3. Path Loss Simulation and Illuminated Field Intensity Observation in an Air-to-Ground Scenario

Figure 5 presents a conceptual figure of the air-to-ground scenario in the SAR application across Pohang (S₄) and Heuksando (S₆) in Korea. We observed the illumination intensity of the electromagnetic wave on the ground surface by wave propagation characteristics according to atmospheric conditions. In the scenario, we assumed that the airborne radar located in the middle of S₄ and S₆ was steering to the ground with the scan angle of θ_E. Herein, h_a is the altitude of the airborne transmitter, while r and θ_A are the scanning range and the azimuth beam angle from flight direction, respectively. To calculate the illuminated field intensity on the terrain, propagation path losses were simulated using the MATLAB PETOOL [29], where the simulation parameters were a Gaussian beam pattern, a beamwidth, an elevation steering angle, an operating frequency, and the digital terrain elevation data. The detailed values of the simulation parameters are listed in

Table 3. Two-dimensional path loss simulation setup.

Parameters	Values
Altitude of the airborne transmitter (ha)	5000 m
Scanning range (2r)	387.4 km
Angle between flight direction and main beam direction (θA)	0~360°
Beam pattern	Gaussian
Beam width	2°
Steering angle (θE)	2°
Polarization	Vertical
Tx frequency	10 GHz

.

Figure 6 shows the path loss simulation results between Pohang (S₄) and Heuksando (S₆) as a function of the range and altitude, where the white dotted line represents the main beam direction. Figure 6a shows the path loss obtained by assuming the standard atmospheric condition of ∇M = 118 throughout the entire troposphere. Figure 6b shows the path loss obtained using the observation-based atmospheric condition on 15 February 2019, where the refractivities between Pohang (S₄) and Heuksando (S₆) were interpolated with the proposed IDW method, using the data measured in twenty sites. On the terrain surface ranging from 90 km to 190 km, the average path loss was179.7 dB in standard atmospheric conditions (∇M = 118), while the average path losses using the observation-based atmospheric conditions interpolated from the measured data was 182.1 dB. To verify the PETOOL simulation software, we adopted another well-known simulation software named Advanced Refractive Effects Prediction System (AREPS) [31] and a standard recommendation of ITU-R P.528 [32]. For the AREPS simulation software, the input parameters were set to the same simulation conditions as PETOOL. For example, a Gaussian source with a 2° half-power beamwidth (HPBW) was used for a source pattern, and the normal atmospheric condition (∇M = 118) was uniformly distributed along the height without having terrain data. Figure 6c presents the comparison of the path loss simulation results at the height of 1.8 m according to the range, where solid, dashed, and dotted lines indicate the AREPS, PETOOL, and ITU-R P.528 models, respectively. The path results of both simulators showed a good agreement with each other, and the ITU-R model followed the trend of the path loss line well.
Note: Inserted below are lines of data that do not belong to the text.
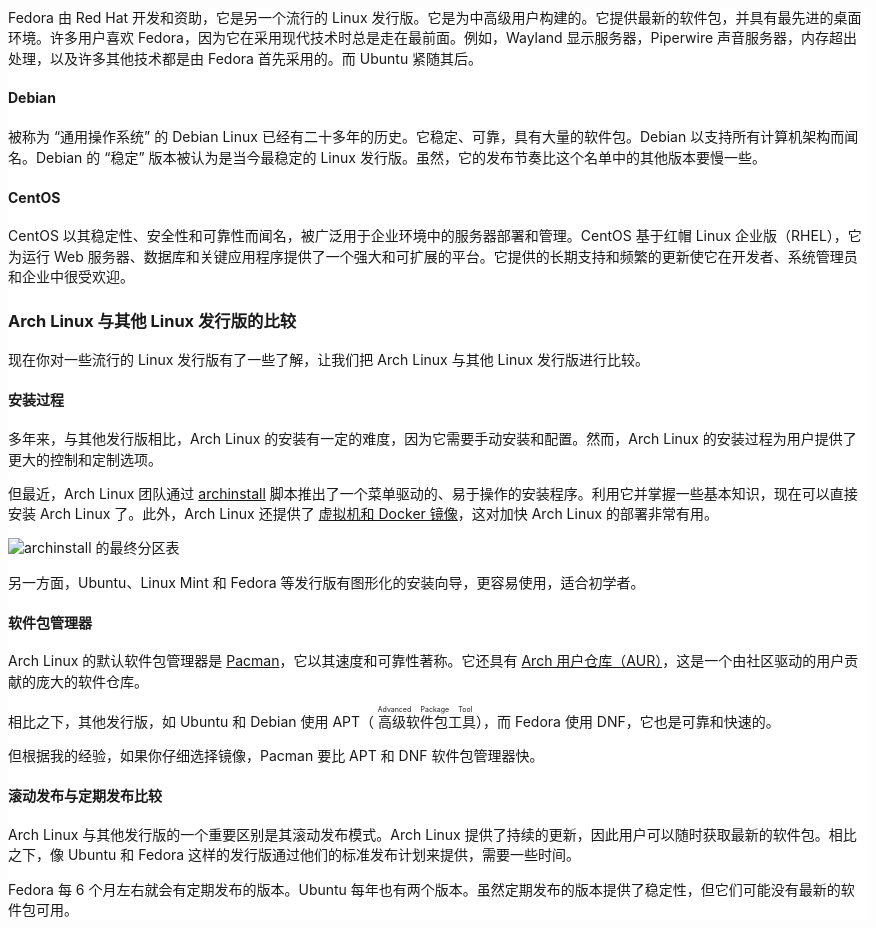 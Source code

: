 Fedora 由 Red Hat 开发和资助，它是另一个流行的 Linux 发行版。它是为中高级用户构建的。它提供最新的软件包，并具有最先进的桌面环境。许多用户喜欢 Fedora，因为它在采用现代技术时总是走在最前面。例如，Wayland 显示服务器，Piperwire 声音服务器，内存超出处理，以及许多其他技术都是由 Fedora 首先采用的。而 Ubuntu 紧随其后。


#### Debian


被称为 “通用操作系统” 的 Debian Linux 已经有二十多年的历史。它稳定、可靠，具有大量的软件包。Debian 以支持所有计算机架构而闻名。Debian 的 “稳定” 版本被认为是当今最稳定的 Linux 发行版。虽然，它的发布节奏比这个名单中的其他版本要慢一些。


#### CentOS


CentOS 以其稳定性、安全性和可靠性而闻名，被广泛用于企业环境中的服务器部署和管理。CentOS 基于红帽 Linux 企业版（RHEL），它为运行 Web 服务器、数据库和关键应用程序提供了一个强大和可扩展的平台。它提供的长期支持和频繁的更新使它在开发者、系统管理员和企业中很受欢迎。


### Arch Linux 与其他 Linux 发行版的比较


现在你对一些流行的 Linux 发行版有了一些了解，让我们把 Arch Linux 与其他 Linux 发行版进行比较。


#### 安装过程


多年来，与其他发行版相比，Arch Linux 的安装有一定的难度，因为它需要手动安装和配置。然而，Arch Linux 的安装过程为用户提供了更大的控制和定制选项。


但最近，Arch Linux 团队通过 [archinstall](https://www.debugpoint.com/archinstall-guide/) 脚本推出了一个菜单驱动的、易于操作的安装程序。利用它并掌握一些基本知识，现在可以直接安装 Arch Linux 了。此外，Arch Linux 还提供了 [虚拟机和 Docker 镜像](https://archlinux.org/download/)，这对加快 Arch Linux 的部署非常有用。


![archinstall 的最终分区表](/data/attachment/album/202303/16/091725gci847qerc0srraq.jpg)


另一方面，Ubuntu、Linux Mint 和 Fedora 等发行版有图形化的安装向导，更容易使用，适合初学者。


#### 软件包管理器


Arch Linux 的默认软件包管理器是 [Pacman](https://www.debugpoint.com/pacman-command-arch-examples/)，它以其速度和可靠性著称。它还具有 [Arch 用户仓库（AUR）](https://www.debugpoint.com/aur-arch-linux/)，这是一个由社区驱动的用户贡献的庞大的软件仓库。


相比之下，其他发行版，如 Ubuntu 和 Debian 使用 APT（<ruby> 高级软件包工具 <rt>  Advanced Package Tool </rt></ruby>），而 Fedora 使用 DNF，它也是可靠和快速的。


但根据我的经验，如果你仔细选择镜像，Pacman 要比 APT 和 DNF 软件包管理器快。


#### 滚动发布与定期发布比较


Arch Linux 与其他发行版的一个重要区别是其滚动发布模式。Arch Linux 提供了持续的更新，因此用户可以随时获取最新的软件包。相比之下，像 Ubuntu 和 Fedora 这样的发行版通过他们的标准发布计划来提供，需要一些时间。


Fedora 每 6 个月左右就会有定期发布的版本。Ubuntu 每年也有两个版本。虽然定期发布的版本提供了稳定性，但它们可能没有最新的软件包可用。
Figure 7 illustrates the two-dimensional illuminated electromagnetic field intensities on the terrain according to the atmospheric conditions based on the air-to-ground scenario in the SAR application. We assumed that the aircraft was located at the center between Pohang (S₄) and Heuksando (S₆) at an altitude of 5000 m. The observing diameter was up to 387.4 km for the long-range SAR application, so it included coastal, sea, mountain, and urban terrains. Figure 7a shows the path loss on the ground with standard atmospheric conditions (∇M = 118), while Figure 7b shows the results using the same observation-based atmospheric conditions (15 February 2019). The path loss with the observation-based atmospheric conditions was greater than that in the standard atmospheric conditions. In the case of the sea surface (in the direction of Heuksando), concentric circles (the red part in the figure) repeatedly appeared due to the periodic characteristics of the field strength. For example, the distances from the center to the concentric circles were about 170 km, 145 km, and 125 km. In free space, the theoretical distances at the maximum electric fields would be 171 km, 133 km, and 109 km, which are similar to the results in our scenario [33]. That is, the concentric circles occurred due to the ground effect of the sea surface. In the case of the mountainous area (in the direction of Pohang), the blue blur spots are due to the shadow of the high-elevation mountains and urban areas. The white region is the area below the aircraft where the wave propagation could not reach due to the limit of the steering angle, causing the high path loss levels.

4. Conclusions

In this paper, we investigated a wide range of two-dimensional radio refractivity using an IDW interpolation and high-altitude radio refractivity data from multiple meteorological observatories. The two-dimensional regional refractivities of the entire Korean Peninsula were obtained using the IDW method in consideration of the Earth’s curvature. The refractivities for the four seasons in 2019 were estimated at the locations of seven meteorological observatories in the Korean Peninsula with the IDW and conventional interpolation methods: linear, cubic, and nearest-neighbor. The summer season had the highest average RMSEs for the IDW, linear, cubic, and nearest-neighbor methods at the four inland area sites, which were 29.1, 33.0, 35.0, and 41.0, respectively. On the other hand, the winter season had the lowest average RMSEs for IDW, linear, cubic, and nearest-neighbor at the four inland area sites, which were 13.3, 16.1, 17.2, and 18.6, respectively. Then, the atmospheric refractivities on 15 February 2019 were observed across the entire Korean Peninsula using the atmospheric data collected from 20 meteorological observatories so that the proposed IDW interpolation had smoother and more continuous results than other methods. To confirm the resulting two-dimensional refractivity interpolation for airborne SAR applications, all the propagation path losses across Pohang and Heuksando were obtained using the standard atmospheric conditions of ∇M = 118 and the actual atmospheric conditions on 15 February 2019. On the terrain surface ranging from 90 km to 190 km, the average path losses in the standard and the observation-based conditions were 179.7 dB and 182.1 dB, respectively. Finally, based on the air-to-ground scenario in the SAR application, two-dimensional illuminated field intensities on the terrain surface were estimated. These results demonstrated that the SAR illumination could be degraded by atmospheric conditions, especially in long-range applications. In the near future, we expect these results to be more useful when more meteorological observatories for the high-altitude atmospheric data are built near the Korean Peninsula. For future work, we aim to investigate the propagation characteristics of SAR images or SAR signals while considering the amplitude and phase structures.